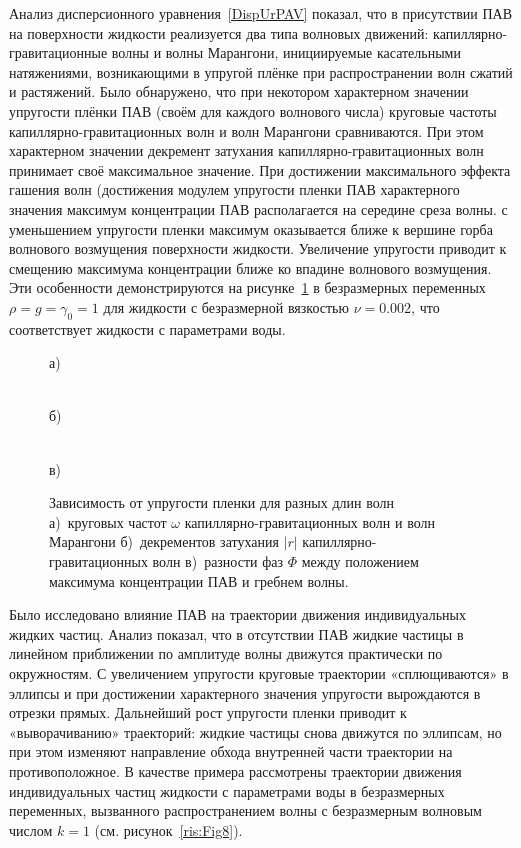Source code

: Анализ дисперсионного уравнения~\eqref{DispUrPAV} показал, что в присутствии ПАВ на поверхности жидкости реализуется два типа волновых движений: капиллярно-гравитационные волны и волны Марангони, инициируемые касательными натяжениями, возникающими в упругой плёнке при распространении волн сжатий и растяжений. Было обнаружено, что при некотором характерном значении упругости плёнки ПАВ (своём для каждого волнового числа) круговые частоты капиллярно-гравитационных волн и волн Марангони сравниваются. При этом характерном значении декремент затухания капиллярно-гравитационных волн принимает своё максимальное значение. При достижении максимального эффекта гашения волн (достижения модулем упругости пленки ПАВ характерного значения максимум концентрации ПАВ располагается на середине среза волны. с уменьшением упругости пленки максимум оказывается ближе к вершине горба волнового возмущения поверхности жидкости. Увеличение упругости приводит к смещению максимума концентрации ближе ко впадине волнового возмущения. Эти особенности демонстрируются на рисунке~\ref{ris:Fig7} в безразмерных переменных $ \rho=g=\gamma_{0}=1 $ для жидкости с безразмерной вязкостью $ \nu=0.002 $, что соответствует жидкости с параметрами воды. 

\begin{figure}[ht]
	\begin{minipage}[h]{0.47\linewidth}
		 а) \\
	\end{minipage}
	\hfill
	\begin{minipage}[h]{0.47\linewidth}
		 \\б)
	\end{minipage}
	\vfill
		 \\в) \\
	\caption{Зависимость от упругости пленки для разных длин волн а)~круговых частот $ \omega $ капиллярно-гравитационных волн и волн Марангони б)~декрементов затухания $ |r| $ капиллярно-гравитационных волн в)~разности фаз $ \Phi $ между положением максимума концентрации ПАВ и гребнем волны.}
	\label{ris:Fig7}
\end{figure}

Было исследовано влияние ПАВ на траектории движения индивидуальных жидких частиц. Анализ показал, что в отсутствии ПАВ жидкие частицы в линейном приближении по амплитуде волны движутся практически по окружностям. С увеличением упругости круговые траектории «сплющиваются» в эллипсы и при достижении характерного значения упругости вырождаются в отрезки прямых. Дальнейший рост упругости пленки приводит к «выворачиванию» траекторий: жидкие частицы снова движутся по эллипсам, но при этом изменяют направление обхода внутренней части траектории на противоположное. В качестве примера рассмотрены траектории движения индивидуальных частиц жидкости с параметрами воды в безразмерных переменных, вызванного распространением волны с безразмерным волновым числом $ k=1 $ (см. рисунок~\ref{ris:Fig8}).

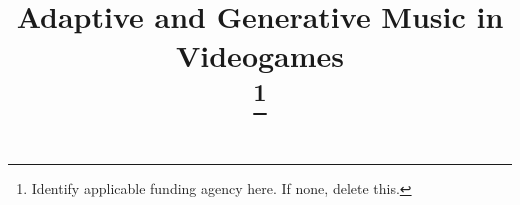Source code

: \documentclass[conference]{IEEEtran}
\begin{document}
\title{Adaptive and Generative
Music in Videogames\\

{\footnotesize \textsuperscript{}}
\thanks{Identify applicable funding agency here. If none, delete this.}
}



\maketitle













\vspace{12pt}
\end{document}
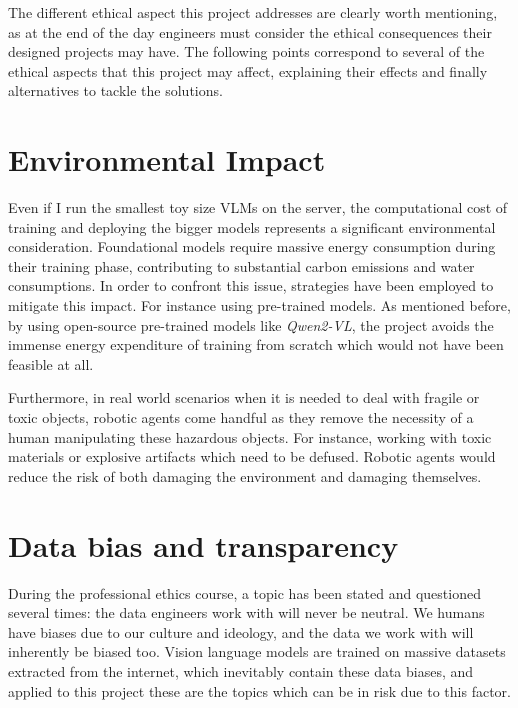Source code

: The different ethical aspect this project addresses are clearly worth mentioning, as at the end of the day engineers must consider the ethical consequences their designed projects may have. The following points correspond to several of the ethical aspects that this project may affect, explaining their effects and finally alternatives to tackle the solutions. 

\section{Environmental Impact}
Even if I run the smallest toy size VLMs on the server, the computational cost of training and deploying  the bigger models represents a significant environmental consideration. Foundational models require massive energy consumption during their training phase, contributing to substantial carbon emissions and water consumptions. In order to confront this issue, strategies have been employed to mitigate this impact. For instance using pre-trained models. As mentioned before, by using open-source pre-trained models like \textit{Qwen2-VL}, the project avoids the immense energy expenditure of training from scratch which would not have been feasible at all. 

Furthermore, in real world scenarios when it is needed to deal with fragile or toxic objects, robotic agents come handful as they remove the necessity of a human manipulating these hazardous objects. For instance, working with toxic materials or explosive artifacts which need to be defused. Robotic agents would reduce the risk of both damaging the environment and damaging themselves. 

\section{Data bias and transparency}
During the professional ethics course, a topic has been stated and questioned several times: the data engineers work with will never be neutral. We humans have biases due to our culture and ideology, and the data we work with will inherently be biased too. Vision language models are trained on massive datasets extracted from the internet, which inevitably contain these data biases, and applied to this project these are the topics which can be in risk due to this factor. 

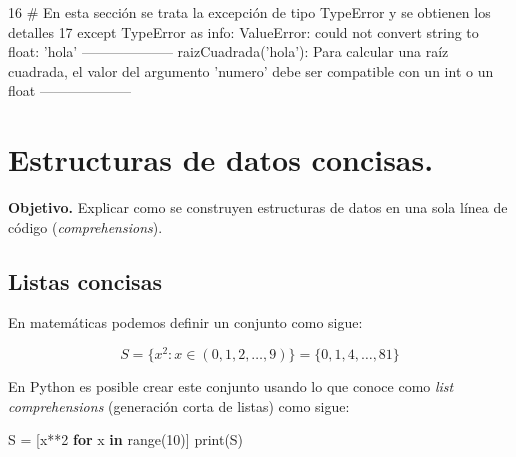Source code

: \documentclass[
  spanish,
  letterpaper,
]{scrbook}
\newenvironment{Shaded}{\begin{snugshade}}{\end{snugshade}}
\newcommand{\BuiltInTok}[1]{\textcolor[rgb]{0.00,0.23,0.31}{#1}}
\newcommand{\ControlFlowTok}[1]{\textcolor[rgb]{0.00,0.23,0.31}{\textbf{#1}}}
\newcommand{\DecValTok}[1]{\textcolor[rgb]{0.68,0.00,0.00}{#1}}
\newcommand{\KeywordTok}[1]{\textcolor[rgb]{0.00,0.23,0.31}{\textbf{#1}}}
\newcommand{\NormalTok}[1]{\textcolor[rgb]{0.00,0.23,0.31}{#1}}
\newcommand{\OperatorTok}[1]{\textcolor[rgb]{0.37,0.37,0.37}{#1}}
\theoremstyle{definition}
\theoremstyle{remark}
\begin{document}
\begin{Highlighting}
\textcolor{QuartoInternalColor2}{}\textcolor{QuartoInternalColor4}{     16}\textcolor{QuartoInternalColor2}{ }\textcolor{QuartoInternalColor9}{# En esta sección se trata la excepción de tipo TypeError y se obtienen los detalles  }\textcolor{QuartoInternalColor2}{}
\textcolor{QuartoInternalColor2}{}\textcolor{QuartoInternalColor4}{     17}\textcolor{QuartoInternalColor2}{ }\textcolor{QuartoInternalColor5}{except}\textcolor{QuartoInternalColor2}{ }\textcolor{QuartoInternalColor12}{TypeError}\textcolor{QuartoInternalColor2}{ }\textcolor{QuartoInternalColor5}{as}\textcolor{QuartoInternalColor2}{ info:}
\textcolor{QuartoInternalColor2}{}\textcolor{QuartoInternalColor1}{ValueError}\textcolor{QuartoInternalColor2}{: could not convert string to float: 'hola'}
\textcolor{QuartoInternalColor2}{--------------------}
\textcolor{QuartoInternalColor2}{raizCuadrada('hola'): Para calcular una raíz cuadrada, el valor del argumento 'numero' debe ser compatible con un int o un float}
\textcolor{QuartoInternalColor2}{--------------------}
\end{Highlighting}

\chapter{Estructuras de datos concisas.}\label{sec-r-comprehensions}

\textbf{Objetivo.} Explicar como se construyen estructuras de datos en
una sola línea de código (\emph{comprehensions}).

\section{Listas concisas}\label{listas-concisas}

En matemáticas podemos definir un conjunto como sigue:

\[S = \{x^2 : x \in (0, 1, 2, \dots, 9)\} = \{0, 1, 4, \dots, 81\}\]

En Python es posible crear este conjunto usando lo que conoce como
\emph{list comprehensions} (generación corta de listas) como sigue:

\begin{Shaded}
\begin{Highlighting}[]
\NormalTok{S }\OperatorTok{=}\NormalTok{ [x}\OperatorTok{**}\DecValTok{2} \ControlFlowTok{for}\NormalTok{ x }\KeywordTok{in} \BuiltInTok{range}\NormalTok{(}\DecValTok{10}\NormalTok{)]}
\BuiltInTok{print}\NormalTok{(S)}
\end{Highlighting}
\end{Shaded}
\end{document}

* * *

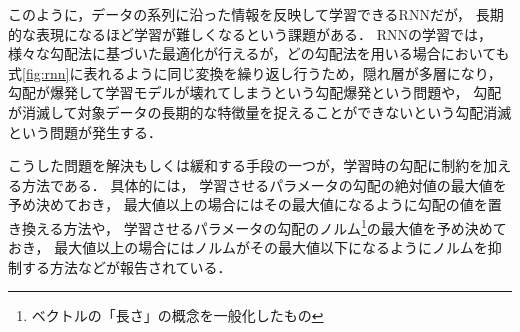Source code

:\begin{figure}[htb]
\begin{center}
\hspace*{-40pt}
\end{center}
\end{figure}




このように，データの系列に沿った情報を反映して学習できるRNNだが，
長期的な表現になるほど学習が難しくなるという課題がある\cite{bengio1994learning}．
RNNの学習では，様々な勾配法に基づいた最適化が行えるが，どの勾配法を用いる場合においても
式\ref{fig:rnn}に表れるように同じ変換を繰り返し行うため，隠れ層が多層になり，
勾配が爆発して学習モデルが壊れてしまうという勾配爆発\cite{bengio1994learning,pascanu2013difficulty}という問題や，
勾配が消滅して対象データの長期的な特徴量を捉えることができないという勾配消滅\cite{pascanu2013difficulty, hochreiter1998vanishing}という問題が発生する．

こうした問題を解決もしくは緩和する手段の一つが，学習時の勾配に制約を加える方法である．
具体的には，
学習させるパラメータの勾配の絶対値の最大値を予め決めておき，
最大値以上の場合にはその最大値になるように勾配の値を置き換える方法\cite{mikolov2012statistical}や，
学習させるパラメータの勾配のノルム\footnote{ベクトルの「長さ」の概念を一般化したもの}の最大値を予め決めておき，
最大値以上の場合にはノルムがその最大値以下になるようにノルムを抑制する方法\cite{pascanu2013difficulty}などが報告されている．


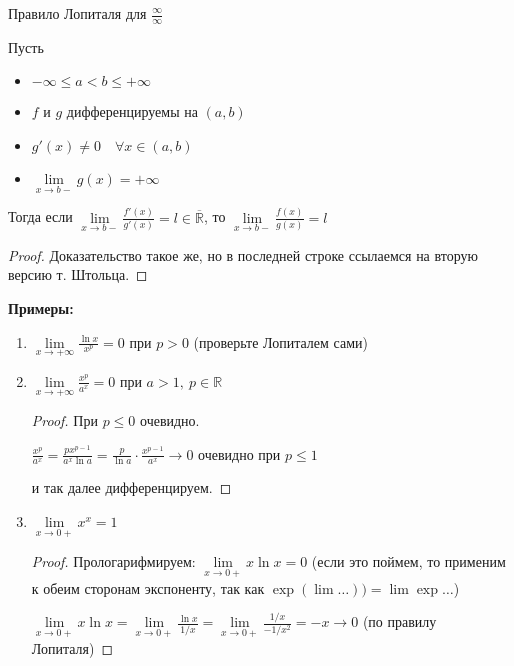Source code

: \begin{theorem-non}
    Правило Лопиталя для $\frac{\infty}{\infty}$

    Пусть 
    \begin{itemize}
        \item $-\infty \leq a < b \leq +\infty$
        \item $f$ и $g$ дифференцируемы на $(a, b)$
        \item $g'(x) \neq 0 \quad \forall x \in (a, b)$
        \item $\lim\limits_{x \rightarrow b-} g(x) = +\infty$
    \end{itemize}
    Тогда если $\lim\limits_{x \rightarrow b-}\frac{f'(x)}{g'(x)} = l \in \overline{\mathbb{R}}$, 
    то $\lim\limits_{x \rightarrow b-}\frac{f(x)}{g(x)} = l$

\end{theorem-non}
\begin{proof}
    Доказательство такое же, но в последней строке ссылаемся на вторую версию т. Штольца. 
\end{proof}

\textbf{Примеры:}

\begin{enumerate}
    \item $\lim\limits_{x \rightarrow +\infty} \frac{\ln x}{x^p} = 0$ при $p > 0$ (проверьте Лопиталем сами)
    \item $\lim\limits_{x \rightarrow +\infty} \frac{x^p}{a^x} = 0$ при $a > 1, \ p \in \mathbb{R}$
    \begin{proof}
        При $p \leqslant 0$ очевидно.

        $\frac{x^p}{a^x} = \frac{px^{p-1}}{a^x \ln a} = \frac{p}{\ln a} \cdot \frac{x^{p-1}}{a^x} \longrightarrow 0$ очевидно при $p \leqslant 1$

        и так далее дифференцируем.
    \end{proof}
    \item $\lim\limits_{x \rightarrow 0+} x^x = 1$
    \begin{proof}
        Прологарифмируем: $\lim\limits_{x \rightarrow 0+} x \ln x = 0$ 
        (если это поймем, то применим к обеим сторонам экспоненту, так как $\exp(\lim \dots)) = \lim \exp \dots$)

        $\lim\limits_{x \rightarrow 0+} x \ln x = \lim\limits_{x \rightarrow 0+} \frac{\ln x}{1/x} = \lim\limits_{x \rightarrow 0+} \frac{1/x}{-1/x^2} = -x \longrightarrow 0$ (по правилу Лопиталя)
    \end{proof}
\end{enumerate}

Your goal: Please filter the entries above down to the lines holding "comprehensions" and copy them.

Result of the task:
\chapter{Estructuras de datos concisas.}\label{sec-r-comprehensions}
una sola línea de código (\emph{comprehensions}).
\emph{list comprehensions} (generación corta de listas) como sigue:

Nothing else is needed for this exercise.